USP9x去泛素化β-catenin促进肺癌细胞TRAIL耐受的机制研究

Decoy receptor,including DcR1,DcR2,and OPG,is closely correlated with the TRAIL-resistance of tumor cells, but the regulated mechanism of decoy receptors expression is controversial.In our previous study,we found that β-catenin binding with TCF / LEF transcription factor regulated the transcription of decoy receptors,and deubiquitinase USP9x stabilized β-catenin in lung cancer cells.Consequently,we will take lung carcinoma as the target to research in this study, to analyze the correlation of the expression levels of USP9x/β-catenin and decoy receptors,including DcR1,DcR2,and OPG, to explore the transcription complex of β-catenin/TCF/LEF initiating the transcription of decoy receptors, and to explore USP9x deubiquitination of β-catenin. It is elucidated that the upstream mechanism of decoy receptors expression level regulated by β-catenin.Our study will explain USP9x and β-catenin interaction play a important role in TRAIL-resistance on the level of tissue / cells / molecules / animal,and may provide significantly theoretical basis for the combined treatment of lung carcinoma.

抑制型受体OPG、DcR1与DcR2与肿瘤细胞发生TRAIL耐受密切相关，但其表达调控的机制尚不明确。

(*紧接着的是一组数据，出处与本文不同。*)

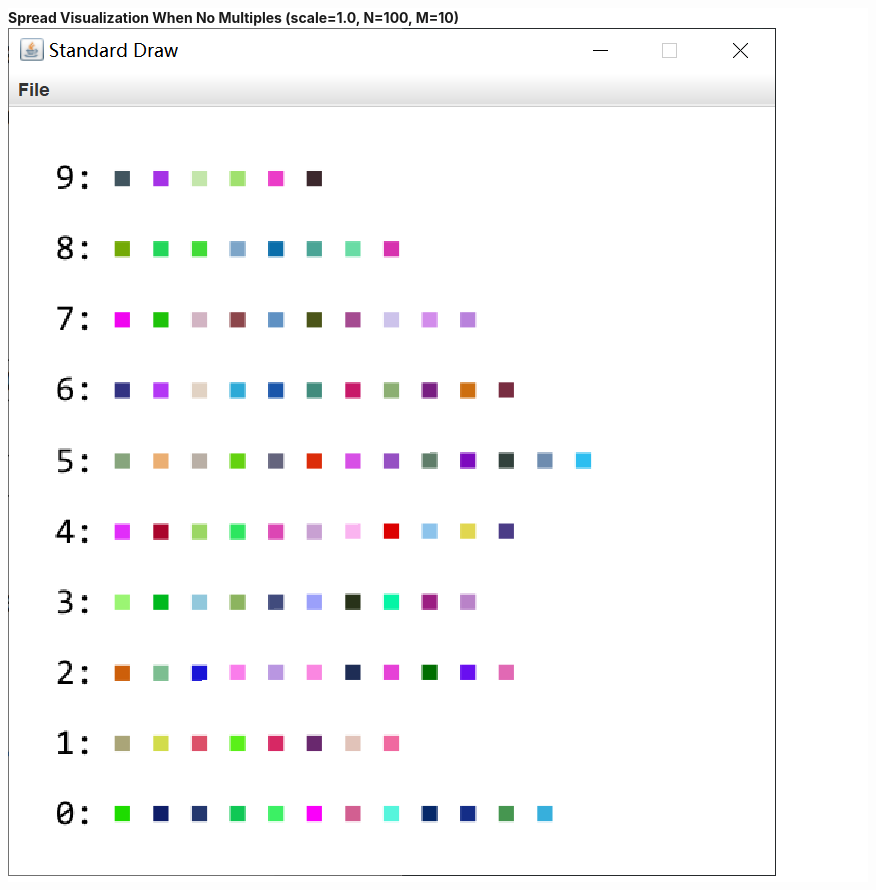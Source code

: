 **Spread Visualization When No Multiples (scale=1.0, N=100, M=10)**![image.png](⭐HW_1803__Hashing.assets/20230302_0956213478.png)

我们前期实验发现：USP9X可以通过去泛素化稳定β-catenin的水平，β-catenin能调控抑制型受体OPG、DcR1与DcR2的转录表达。因此，本项目拟以肺癌为研究对象，首先检测肺癌组织中USP9X/β-catenin与抑制型受体OPG、DcR1、DcR2表达的相关性；其次探讨核内β-catenin/TCF/LEF转录复合体对抑制型受体表达的影响；再从蛋白质去泛素化修饰水平研究USP9X稳定β-catenin并促其入核，以深入阐释β-catenin调控抑制型受体表达的上游机制。本研究分别从组织/细胞系/分子/动物水平阐释USP9x/β-catenin相互作用在调控上述受体表达和TRAIL耐受中的关键作用，对逆转肺癌细胞的TRAIL耐受具有重要的理论意义。

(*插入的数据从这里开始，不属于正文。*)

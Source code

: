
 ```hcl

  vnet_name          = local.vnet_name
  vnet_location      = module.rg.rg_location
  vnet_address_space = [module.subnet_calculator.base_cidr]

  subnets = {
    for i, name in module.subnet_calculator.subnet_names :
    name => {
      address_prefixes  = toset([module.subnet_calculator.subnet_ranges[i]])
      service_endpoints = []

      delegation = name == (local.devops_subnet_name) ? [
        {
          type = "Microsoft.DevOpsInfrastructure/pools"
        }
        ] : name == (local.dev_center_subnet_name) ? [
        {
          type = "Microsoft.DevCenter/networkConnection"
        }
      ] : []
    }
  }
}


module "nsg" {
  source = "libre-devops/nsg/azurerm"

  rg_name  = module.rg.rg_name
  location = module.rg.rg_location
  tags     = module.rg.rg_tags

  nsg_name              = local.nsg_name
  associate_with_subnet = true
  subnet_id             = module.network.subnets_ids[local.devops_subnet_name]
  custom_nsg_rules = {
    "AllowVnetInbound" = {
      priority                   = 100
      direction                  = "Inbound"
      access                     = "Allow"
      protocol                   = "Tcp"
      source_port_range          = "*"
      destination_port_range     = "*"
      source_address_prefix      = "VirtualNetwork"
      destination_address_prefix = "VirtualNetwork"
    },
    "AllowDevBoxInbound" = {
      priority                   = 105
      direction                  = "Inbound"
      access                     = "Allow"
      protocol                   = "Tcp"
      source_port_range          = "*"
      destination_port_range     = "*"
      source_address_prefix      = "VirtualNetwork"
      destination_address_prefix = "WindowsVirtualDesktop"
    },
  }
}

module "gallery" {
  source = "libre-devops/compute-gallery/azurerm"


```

TRAIL具有特异性诱导肿瘤细胞发生凋亡，而对正常细胞没有明显毒性的特点，其配体——受体信号通路近年来成为肿瘤靶向治疗的研究热点。多种肿瘤细胞对TRAIL的耐受制约了其临床上的广泛应用。因此，弄清TRAIL耐受的分子机制，寻找能逆转其耐受的分子靶点，克服耐药将是它们应用于临床的关键。经过一序列研究，我们发现：.1）在NSCLC组织中 USP9x表达明显高于正常肺组织, 其高表达预示患者总生存率较差,更易转移,分期更晚。提示USP9x可能成为衡量患者预后的分子标志。.2）USP9x通过去泛素化调节β-catenin在细胞浆内的聚集，胞浆内β-catenin聚集到一定程度后向核内转运，与转录因子TCF/LEF相结合，从而影响抑制型受体的表达水平，最终影响 TRAIL敏感性。WP1130抑制A549细胞内USP9x的表达，可增敏TRAIL。.3）在NSCLC组织中β-catenin与OPG表达明显高于正常肺组织 ，且两者的表达水平具有相关性。在肿瘤进展过程中，血清OPG的表达水平逐渐升高。.4）沉默MYO7A可以抑制RIP1的表达,促进DISC的形成，进而促进凋亡，增强NSCLC细胞的TRAIL敏感性。.5）天花粉蛋白联合TRAIL，通过上调H1299细胞中DR4/5的表达水平和促进其膜转运，从而逆转原发性耐药。.6）构建TRAIL继发性耐药模型H460-TR。发现H460-TR中凋亡拮抗因子cFLIP和Mcl-1的表达升高。经TRAIL诱导后DR4/5向膜表面转运障碍是继发耐药的重要原因。基因表达谱和外显子测序结果显示原发耐药和继发耐药均涉及到多靶点、多基因的改变。.上述结果揭示了TRAIL原发和继发耐药的相关分子机制，并为提高TRAIL敏感性提供了一些可借鉴的策略。